In fact, the last time I had seen him, I waited on him, our mutual friends, and his angry girlfriend, at the restaurant I was working at. Turns out, she was so upset I was the waitress, she spent half the night crying in the bathroom. Of course, this became knowledge to me AFTER the fact and instantly made me feel bad. I guess my ex-boyfriend and I could never really have a friendship. The ex-boyfriends as friends things never really truly works out anyway, right?

Anyway, back at the wedding, he had finally approached me and we exchanged our hellos. He was actually in the wedding party and had a lot of duties to attend to, so only minimal speaking and catching up was done.

But then a miracle happened (remember: miracles are just a shift from fear to love). A few days after the wedding my ex-boyfriend started to contact me. We started talking on a friendly basis. Turns out, he works professionally fixing printers, and in that very moment of time, my printer was malfunctioning.

The day he came over to fix my printer was an important day for me. When people touch my heart, I feel like they will never understand the magnitude of it….

Not to get side tracked but my best friend, just a few weeks ago, was making fun of me because every time someone did something even remotely nice for me, I would enthusiastically say, ‘THANK YOU SO MUCH.’ She said I said it after everything. And I said, ‘What if I am grateful for everything?’ Since when did being grateful become a bad thing?
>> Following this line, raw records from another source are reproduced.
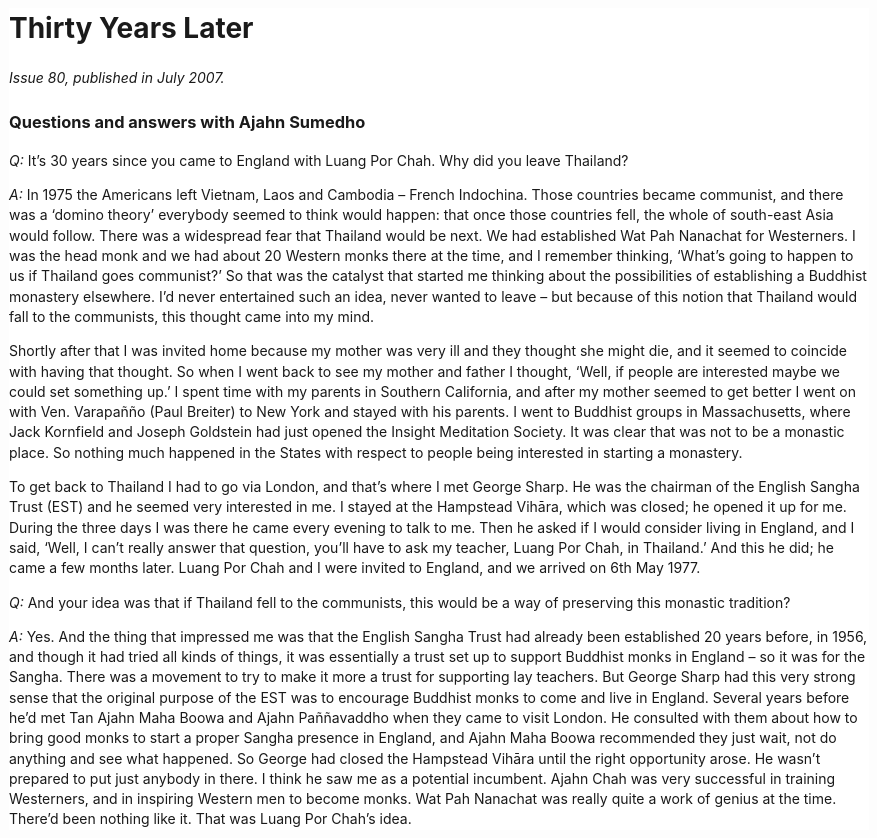 Thirty Years Later
==================

*Issue 80, published in July 2007.*

### Questions and answers with Ajahn Sumedho

*Q:* It’s 30 years since you came to England with Luang Por Chah. Why did you
leave Thailand?

*A:* In 1975 the Americans left Vietnam, Laos and Cambodia – French
Indochina. Those countries became communist, and there was a ‘domino
theory’ everybody seemed to think would happen: that once those
countries fell, the whole of south-east Asia would follow. There was a
widespread fear that Thailand would be next. We had established Wat Pah
Nanachat for Westerners. I was the head monk and we had about 20 Western
monks there at the time, and I remember thinking, ‘What’s going to
happen to us if Thailand goes communist?’ So that was the catalyst that
started me thinking about the possibilities of establishing a Buddhist
monastery elsewhere. I’d never entertained such an idea, never wanted to
leave – but because of this notion that Thailand would fall to the
communists, this thought came into my mind.

Shortly after that I was invited home because my mother was very ill and
they thought she might die, and it seemed to coincide with having that
thought. So when I went back to see my mother and father I thought,
‘Well, if people are interested maybe we could set something up.’ I
spent time with my parents in Southern California, and after my mother
seemed to get better I went on with Ven. Varapañño (Paul Breiter) to New
York and stayed with his parents. I went to Buddhist groups in
Massachusetts, where Jack Kornfield and Joseph Goldstein had just opened
the Insight Meditation Society. It was clear that was not to be a
monastic place. So nothing much happened in the States with respect to
people being interested in starting a monastery.

To get back to Thailand I had to go via London, and that’s where I met
George Sharp. He was the chairman of the English Sangha Trust (EST) and
he seemed very interested in me. I stayed at the Hampstead Vihāra, which
was closed; he opened it up for me. During the three days I was there he
came every evening to talk to me. Then he asked if I would consider
living in England, and I said, ‘Well, I can’t really answer that
question, you’ll have to ask my teacher, Luang Por Chah, in Thailand.’
And this he did; he came a few months later. Luang Por Chah and I were
invited to England, and we arrived on 6th May 1977.

*Q:* And your idea was that if Thailand fell to the communists, this would be
a way of preserving this monastic tradition?

*A:* Yes. And the thing that impressed me was that the English Sangha Trust
had already been established 20 years before, in 1956, and though it had
tried all kinds of things, it was essentially a trust set up to support
Buddhist monks in England – so it was for the Sangha. There was a
movement to try to make it more a trust for supporting lay teachers. But
George Sharp had this very strong sense that the original purpose of the
EST was to encourage Buddhist monks to come and live in England. Several
years before he’d met Tan Ajahn Maha Boowa and Ajahn Paññavaddho when
they came to visit London. He consulted with them about how to bring
good monks to start a proper Sangha presence in England, and Ajahn Maha
Boowa recommended they just wait, not do anything and see what happened.
So George had closed the Hampstead Vihāra until the right opportunity
arose. He wasn’t prepared to put just anybody in there. I think he saw
me as a potential incumbent. Ajahn Chah was very successful in training
Westerners, and in inspiring Western men to become monks. Wat Pah
Nanachat was really quite a work of genius at the time. There’d been
nothing like it. That was Luang Por Chah’s idea.
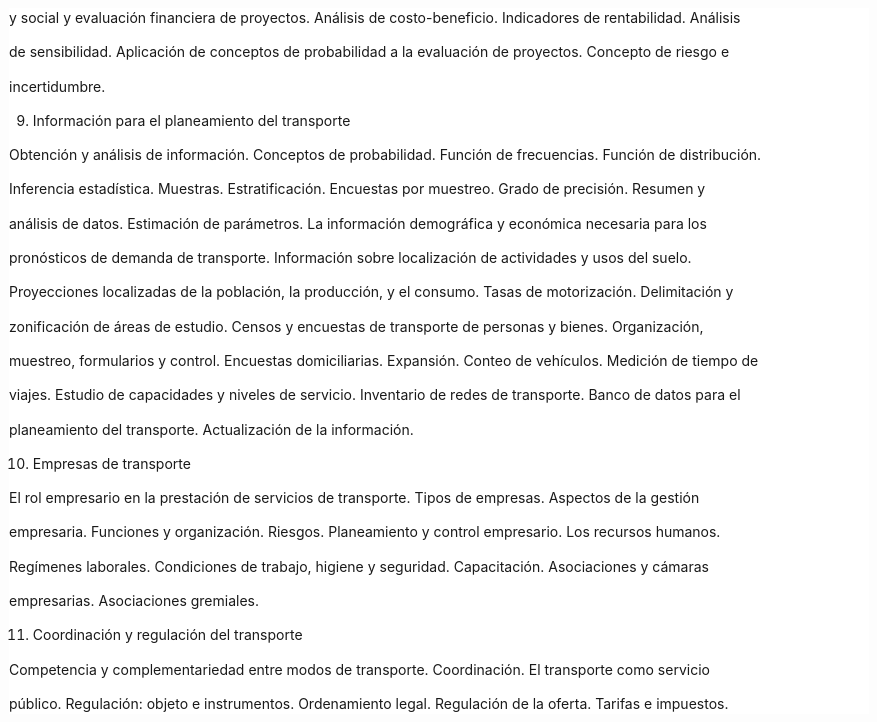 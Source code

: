 y social y evaluación financiera de proyectos. Análisis de costo-beneficio. Indicadores de rentabilidad. Análisis

de sensibilidad. Aplicación de conceptos de probabilidad a la evaluación de proyectos. Concepto de riesgo e

incertidumbre.



9.   Información para el planeamiento del transporte

Obtención y análisis de información. Conceptos de probabilidad. Función de frecuencias. Función de distribución.

Inferencia estadística. Muestras. Estratificación. Encuestas por muestreo. Grado de precisión. Resumen y

análisis de datos. Estimación de parámetros. La información demográfica y económica necesaria para los

pronósticos de demanda de transporte. Información sobre localización de actividades y usos del suelo.

Proyecciones localizadas de la población, la producción, y el consumo. Tasas de motorización. Delimitación y

zonificación de áreas de estudio. Censos y encuestas de transporte de personas y bienes. Organización,

muestreo, formularios y control. Encuestas domiciliarias. Expansión. Conteo de vehículos. Medición de tiempo de

viajes. Estudio de capacidades y niveles de servicio. Inventario de redes de transporte. Banco de datos para el

planeamiento del transporte. Actualización de la información.



10.   Empresas de transporte

El rol empresario en la prestación de servicios de transporte. Tipos de empresas. Aspectos de la gestión

empresaria. Funciones y organización. Riesgos. Planeamiento y control empresario. Los recursos humanos.

Regímenes laborales. Condiciones de trabajo, higiene y seguridad. Capacitación. Asociaciones y cámaras

empresarias. Asociaciones gremiales.



11.   Coordinación y regulación del transporte

Competencia y complementariedad entre modos de transporte. Coordinación. El transporte como servicio

público. Regulación: objeto e instrumentos. Ordenamiento legal. Regulación de la oferta. Tarifas e impuestos.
Anyway, I digress. But basically, I had immense gratitude towards my ex-boyfriend after what he said to me at the diner after we fixed my printer. We were catching up on each other’s lives, and I believe this sentence came flying out of my mouth: ‘I am pretty much afraid of everything these days.’ His response:

“Well this doesn’t sound like you. This isn’t the Justine I know.”
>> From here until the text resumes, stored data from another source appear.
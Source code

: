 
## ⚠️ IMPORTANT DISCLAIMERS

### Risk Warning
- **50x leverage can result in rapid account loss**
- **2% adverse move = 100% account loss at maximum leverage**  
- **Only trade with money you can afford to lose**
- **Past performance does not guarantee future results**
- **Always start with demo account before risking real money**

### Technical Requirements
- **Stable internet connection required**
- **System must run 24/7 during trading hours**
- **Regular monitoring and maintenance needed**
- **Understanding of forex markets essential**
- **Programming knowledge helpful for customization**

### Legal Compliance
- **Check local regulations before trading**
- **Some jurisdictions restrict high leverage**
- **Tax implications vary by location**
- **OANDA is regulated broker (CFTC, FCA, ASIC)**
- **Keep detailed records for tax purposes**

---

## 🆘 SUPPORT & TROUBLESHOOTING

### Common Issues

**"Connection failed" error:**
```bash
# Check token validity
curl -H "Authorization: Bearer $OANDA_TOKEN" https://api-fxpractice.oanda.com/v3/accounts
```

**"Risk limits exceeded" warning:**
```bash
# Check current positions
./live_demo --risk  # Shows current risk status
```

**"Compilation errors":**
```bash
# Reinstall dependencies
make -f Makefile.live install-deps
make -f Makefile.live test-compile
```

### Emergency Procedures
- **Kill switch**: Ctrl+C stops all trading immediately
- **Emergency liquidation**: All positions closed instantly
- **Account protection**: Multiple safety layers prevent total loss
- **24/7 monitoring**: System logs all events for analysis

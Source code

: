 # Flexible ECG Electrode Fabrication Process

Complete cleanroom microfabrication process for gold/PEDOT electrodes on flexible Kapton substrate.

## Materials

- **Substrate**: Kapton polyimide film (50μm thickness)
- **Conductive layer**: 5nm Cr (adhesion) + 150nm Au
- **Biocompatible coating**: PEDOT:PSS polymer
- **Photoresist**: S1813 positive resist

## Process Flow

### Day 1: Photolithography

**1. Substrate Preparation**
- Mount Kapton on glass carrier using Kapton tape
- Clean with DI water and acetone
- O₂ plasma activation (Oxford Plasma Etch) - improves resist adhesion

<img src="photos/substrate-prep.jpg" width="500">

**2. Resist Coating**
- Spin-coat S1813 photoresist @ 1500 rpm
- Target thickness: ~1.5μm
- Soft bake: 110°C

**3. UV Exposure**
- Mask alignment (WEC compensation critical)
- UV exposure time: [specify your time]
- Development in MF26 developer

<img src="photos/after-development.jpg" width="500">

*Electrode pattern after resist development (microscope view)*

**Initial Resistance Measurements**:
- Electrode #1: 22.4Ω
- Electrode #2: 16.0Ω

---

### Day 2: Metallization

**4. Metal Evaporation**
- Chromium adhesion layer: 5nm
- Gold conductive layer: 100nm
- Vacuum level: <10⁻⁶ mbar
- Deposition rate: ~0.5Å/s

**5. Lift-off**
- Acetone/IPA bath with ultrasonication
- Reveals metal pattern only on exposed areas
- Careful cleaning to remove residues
And instead of saying, ‘Well people change, you know!’, I found myself have an epiphany right there and then. This isn’t who I am, and sometimes you just need someone who loves and believes in you, to tell you that.

Like I mentioned, he’ll never understand the magnitude of gratitude about what he said. But after I hugged and kissed him goodbye, I went and locked myself into my room, sat down, and meditated. After around ten minutes or so, I opened my eyes to find myself feeling less fearful. Fear is really just an illusion. It actually isn’t real, our minds just make it seem that way. In fact, the only thing that is real is love, and it comes from your heart and intuition. All the rest doesn’t matter.
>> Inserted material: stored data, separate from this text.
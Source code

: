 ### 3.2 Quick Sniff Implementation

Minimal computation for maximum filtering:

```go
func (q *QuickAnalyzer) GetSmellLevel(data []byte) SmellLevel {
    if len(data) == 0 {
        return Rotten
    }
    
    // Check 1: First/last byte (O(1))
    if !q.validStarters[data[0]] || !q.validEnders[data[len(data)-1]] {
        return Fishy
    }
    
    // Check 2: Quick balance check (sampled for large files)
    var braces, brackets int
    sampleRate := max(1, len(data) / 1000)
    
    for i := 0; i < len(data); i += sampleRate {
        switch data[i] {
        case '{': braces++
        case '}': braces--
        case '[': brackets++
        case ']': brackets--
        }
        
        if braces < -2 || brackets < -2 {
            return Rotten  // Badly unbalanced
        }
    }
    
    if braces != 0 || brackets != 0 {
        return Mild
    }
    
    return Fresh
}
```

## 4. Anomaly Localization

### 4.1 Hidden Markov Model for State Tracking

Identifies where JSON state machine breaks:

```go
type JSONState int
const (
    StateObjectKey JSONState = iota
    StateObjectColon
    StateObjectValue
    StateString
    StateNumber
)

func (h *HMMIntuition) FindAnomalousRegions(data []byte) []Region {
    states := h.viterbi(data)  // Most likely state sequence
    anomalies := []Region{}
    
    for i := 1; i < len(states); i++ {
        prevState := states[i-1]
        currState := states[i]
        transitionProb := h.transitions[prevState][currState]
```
I started waking up each day feeling less fearful and more empowered.

As everyone knows, I believe in angels, and I believe they are around you all the time. As certain as I am about guardian angels, I am just as certain as angels walking this earth as humans. And my ex-boyfriend, that very moment, was an angel to me.

There’s a lesson in here about staying present. One second you could be wondering if a certain person will ever speak to you again, and the next second they could be helping you save yourself.

Miracles, man, happen every damn day.